»»

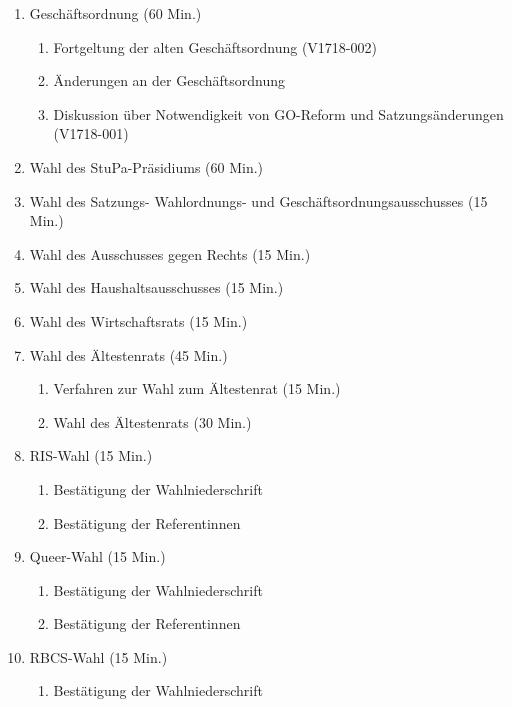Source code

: \documentclass[ngerman,headheight=70pt]{scrartcl}
\begin{document}
    \begin{enumerate}[label={\textbf{Top \theenumi}},leftmargin=*]
        \item Geschäftsordnung (60 Min.)
            \begin{enumerate}
                \item Fortgeltung der alten Geschäftsordnung (V1718-002)
                \item Änderungen an der Geschäftsordnung
                \item Diskussion über Notwendigkeit von GO-Reform und Satzungsänderungen (V1718-001)
            \end{enumerate}
        \item Wahl des StuPa-Präsidiums (60 Min.)
        \item Wahl des Satzungs- Wahlordnungs- und  Geschäftsordnungsausschusses (15 Min.)
        \item Wahl des Ausschusses gegen Rechts (15 Min.)
        \item Wahl des Haushaltsausschusses (15 Min.)
        \item Wahl des Wirtschaftsrats (15 Min.)
        \item Wahl des Ältestenrats (45 Min.)
            \begin{enumerate}
                \item Verfahren zur Wahl zum Ältestenrat (15 Min.)
                \item Wahl des Ältestenrats (30 Min.)
            \end{enumerate}
        \item RIS-Wahl (15 Min.)
            \begin{enumerate}
                \item Bestätigung der Wahlniederschrift
                \item Bestätigung der Referentinnen
            \end{enumerate}
        \item Queer-Wahl (15 Min.)
            \begin{enumerate}
                \item Bestätigung der Wahlniederschrift
                \item Bestätigung der Referentinnen
            \end{enumerate}
        \item RBCS-Wahl (15 Min.)
            \begin{enumerate}
                \item Bestätigung der Wahlniederschrift

\end{enumerate}
\end{enumerate}
\end{document}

««

Your response must be one number, namely how many lines of the data contain the string "Ältestenrats".

## Expected answer
2